Pelajaran Dalam Masalah Cinta

Rasulullah SAW pernah duduk bersama para shahabatnya dan menanyai mereka dimulai dari Sayyidina Abu Bakr RA,

Rasulallah SAW: “Apa yang engkau cintai dari dunia ini?”

Abu Bakr RA: “Yang saya cintai dari dunia ini ada tiga; Duduk di hadapanmu SAW, Melihatmu SAW dan Menginfaqkan hartaku untukmu SAW.”

Rasulallah SAW: “Dan engkau wahai Umar, apa yang kamu cintai dari dunia ini?”

Umar RA: “Yang saya cintai dari dunia ini ada tiga; Mengajak kepada kebenaran walaupun secara sembunyi-sembunyi, Mencegah kemungkaran walaupun secara terang-terangan dan Mengatakan yang haq (benar) walaupun itu pahit.”

Rasulallah SAW: “Dan engkau wahai Utsman, apa yang kamu cintai dari dunia ini?”

Utsman RA: “Yang saya cintai dari dunia ini ada tiga; Memberi makan, Menyebarkan salam dan Shalat di malam hari di saat manusia tidur”

Rasulallah SAW: “Dan engkau wahai Ali, apa yang kamu cintai dari dunia ini?”

Ali RA: “Yang saya cintai dari dunia ada tiga; Memuliakan tamu, Berpuasa di musim panas dan Membunuh musuh dengan pedang.”

Kemudian Nabi SAW menanyai Abu Dzar Al-Ghifary, “Apa yang kamu cintai di dunia ini?”

Abu Dzar Al-Ghifary: “Yang saya cintai di dunia ini ada tiga hal; Rasa lapar, Sakit dan Mati.”

Rasulallah SAW: “Mengapa?”

Abu Dzar Al-Ghifary: “Saya mencintai rasa lapar agar hatiku menjadi lembut, saya mencintai sakit agar dosaku berkurang dan saya mencintai mati agar aku dapat bertemu dengan Rabbku.”

Rasulallah SAW: “Aku telah dijadikan mencintai tiga hal dari dunia kalian ini; Wangi-wangian (parfum), Wanita (kasih sayangnya) dan Dijadikan penyejuk mataku di dalam shalat.”

Dan pada waktu itu turun Jibril AS dan mengucapkan salam kepada mereka dan berkata,

“Dan saya mencintai tiga hal dari dunia kalian; Menyampaikan risalah (pesan), Menunaikan amanah dan Mencintai orang-orang miskin.”

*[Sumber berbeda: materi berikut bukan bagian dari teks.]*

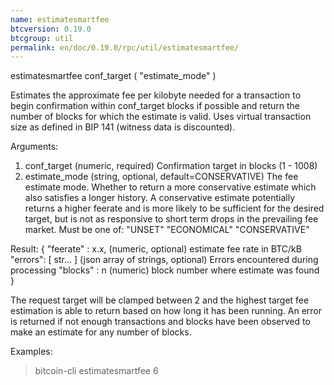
 ```yaml
---
name: estimatesmartfee
btcversion: 0.19.0
btcgroup: util
permalink: en/doc/0.19.0/rpc/util/estimatesmartfee/
---
```


estimatesmartfee conf_target ( "estimate_mode" )

Estimates the approximate fee per kilobyte needed for a transaction to begin
confirmation within conf_target blocks if possible and return the number of blocks
for which the estimate is valid. Uses virtual transaction size as defined
in BIP 141 (witness data is discounted).

Arguments:
1. conf_target      (numeric, required) Confirmation target in blocks (1 - 1008)
2. estimate_mode    (string, optional, default=CONSERVATIVE) The fee estimate mode.
                    Whether to return a more conservative estimate which also satisfies
                    a longer history. A conservative estimate potentially returns a
                    higher feerate and is more likely to be sufficient for the desired
                    target, but is not as responsive to short term drops in the
                    prevailing fee market.  Must be one of:
                    "UNSET"
                    "ECONOMICAL"
                    "CONSERVATIVE"

Result:
{
  "feerate" : x.x,     (numeric, optional) estimate fee rate in BTC/kB
  "errors": [ str... ] (json array of strings, optional) Errors encountered during processing
  "blocks" : n         (numeric) block number where estimate was found
}

The request target will be clamped between 2 and the highest target
fee estimation is able to return based on how long it has been running.
An error is returned if not enough transactions and blocks
have been observed to make an estimate for any number of blocks.

Examples:
> bitcoin-cli estimatesmartfee 6


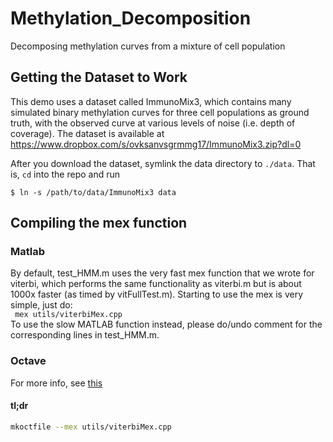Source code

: # Methylation_Decomposition
Decomposing methylation curves from a mixture of cell population

## Getting the Dataset to Work
This demo uses a dataset called ImmunoMix3, which contains many simulated binary methylation curves for three cell populations as ground truth, with the observed curve at various levels of noise (i.e. depth of coverage). The dataset is available at <br/>
https://www.dropbox.com/s/ovksanvsgrmmg17/ImmunoMix3.zip?dl=0 <br/>

After you download the dataset, symlink the data directory to `./data`. That is, `cd` into the repo and run

```
$ ln -s /path/to/data/ImmunoMix3 data
```

## Compiling the mex function

### Matlab
By default, test_HMM.m uses the very fast mex function that we wrote for viterbi, which performs the same functionality as viterbi.m but is about 1000x faster (as timed by vitFullTest.m). Starting to use the mex is very simple, just do: <br/>
<code> mex utils/viterbiMex.cpp </code> <br/>
To use the slow MATLAB function instead, please do/undo comment for the corresponding lines in test_HMM.m.

### Octave

For more info, see [this](https://www.gnu.org/software/octave/doc/interpreter/Getting-Started-with-Mex_002dFiles.html#Getting-Started-with-Mex_002dFiles)

#### tl;dr

```sh
mkoctfile --mex utils/viterbiMex.cpp
```
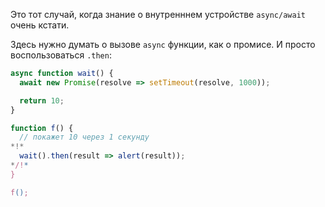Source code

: 
Это тот случай, когда знание о внутренннем устройстве `async/await` очень кстати.

Здесь нужно думать о вызове `async` функции, как о промисе. И просто воспользоваться `.then`:
```js run
async function wait() {
  await new Promise(resolve => setTimeout(resolve, 1000));

  return 10;
}

function f() {
  // покажет 10 через 1 секунду
*!*
  wait().then(result => alert(result));
*/!*
}

f();
```
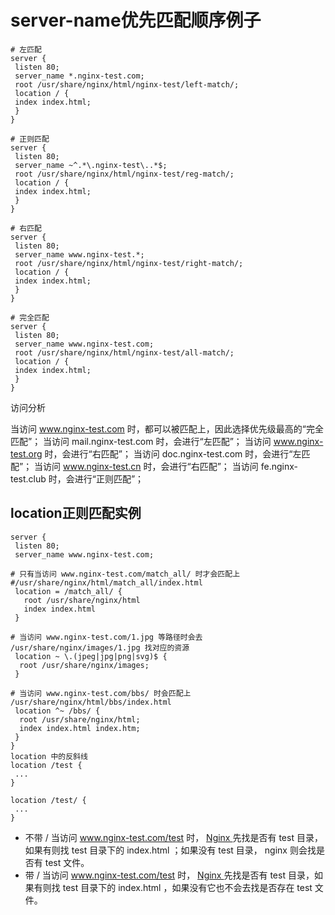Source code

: # server-name优先匹配顺序例子

```
# 左匹配
server {
 listen 80;
 server_name *.nginx-test.com;
 root /usr/share/nginx/html/nginx-test/left-match/;
 location / {
 index index.html;
 }
}

# 正则匹配
server {
 listen 80;
 server_name ~^.*\.nginx-test\..*$;
 root /usr/share/nginx/html/nginx-test/reg-match/;
 location / {
 index index.html;
 }
}

# 右匹配
server {
 listen 80;
 server_name www.nginx-test.*;
 root /usr/share/nginx/html/nginx-test/right-match/;
 location / {
 index index.html;
 }
}

# 完全匹配
server {
 listen 80;
 server_name www.nginx-test.com;
 root /usr/share/nginx/html/nginx-test/all-match/;
 location / {
 index index.html;
 }
}
```

访问分析

当访问 www.nginx-test.com 时，都可以被匹配上，因此选择优先级最高的“完全匹配”；
当访问 mail.nginx-test.com 时，会进行“左匹配”；
当访问 www.nginx-test.org 时，会进行“右匹配”；
当访问 doc.nginx-test.com 时，会进行“左匹配”；
当访问 www.nginx-test.cn 时，会进行“右匹配”；
当访问 fe.nginx-test.club 时，会进行“正则匹配”；



## location正则匹配实例

```
server {
 listen 80;
 server_name www.nginx-test.com;

# 只有当访问 www.nginx-test.com/match_all/ 时才会匹配上#/usr/share/nginx/html/match_all/index.html
 location = /match_all/ {
   root /usr/share/nginx/html
   index index.html
 }

# 当访问 www.nginx-test.com/1.jpg 等路径时会去 /usr/share/nginx/images/1.jpg 找对应的资源
 location ~ \.(jpeg|jpg|png|svg)$ {
  root /usr/share/nginx/images;
 }

# 当访问 www.nginx-test.com/bbs/ 时会匹配上 /usr/share/nginx/html/bbs/index.html
 location ^~ /bbs/ {
  root /usr/share/nginx/html;
  index index.html index.htm;
 }
}
location 中的反斜线
location /test {
 ...
}

location /test/ {
 ...
}
```



- 不带 / 当访问 www.nginx-test.com/test 时， [Nginx ](http://mp.weixin.qq.com/s?__biz=MzI0MDQ4MTM5NQ==&mid=2247489421&idx=1&sn=2878d9dd5257d96f7d307a47484558d0&chksm=e91b7291de6cfb87c7291694f6bbed5c52d043ad312f800b6905cf0002ee7bb7660852b287a2&scene=21#wechat_redirect)先找是否有 test 目录，如果有则找 test 目录下的 index.html ；如果没有 test 目录， nginx 则会找是否有 test 文件。
- 带 / 当访问 www.nginx-test.com/test 时， [Nginx ](http://mp.weixin.qq.com/s?__biz=MzI0MDQ4MTM5NQ==&mid=2247489066&idx=1&sn=e90f0bc81a487822428ea82b00fb09fa&chksm=e91b7336de6cfa203259a5c7d001031521d055eb7cf53f46c0c89b11512ac0c2677692a3e6c3&scene=21#wechat_redirect)先找是否有 test 目录，如果有则找 test 目录下的 index.html ，如果没有它也不会去找是否存在 test 文件。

Kemudian ia naik ke langit dan turun kembali dan berkata:

“Allah azza wa jalla mengucapkan salam kepada kalian dan mengatakan, sesungguhnya Ia mencintai tiga hal dari dunia kalian; Lidah yang senantiasa berdzikir, Hati yang khusyuk dan Jasad (tubuh) yang sabar atas musibah. Maha Suci Allah dan Segala Puji BagiNya. Maha Suci Allah Yang Maha Agung.”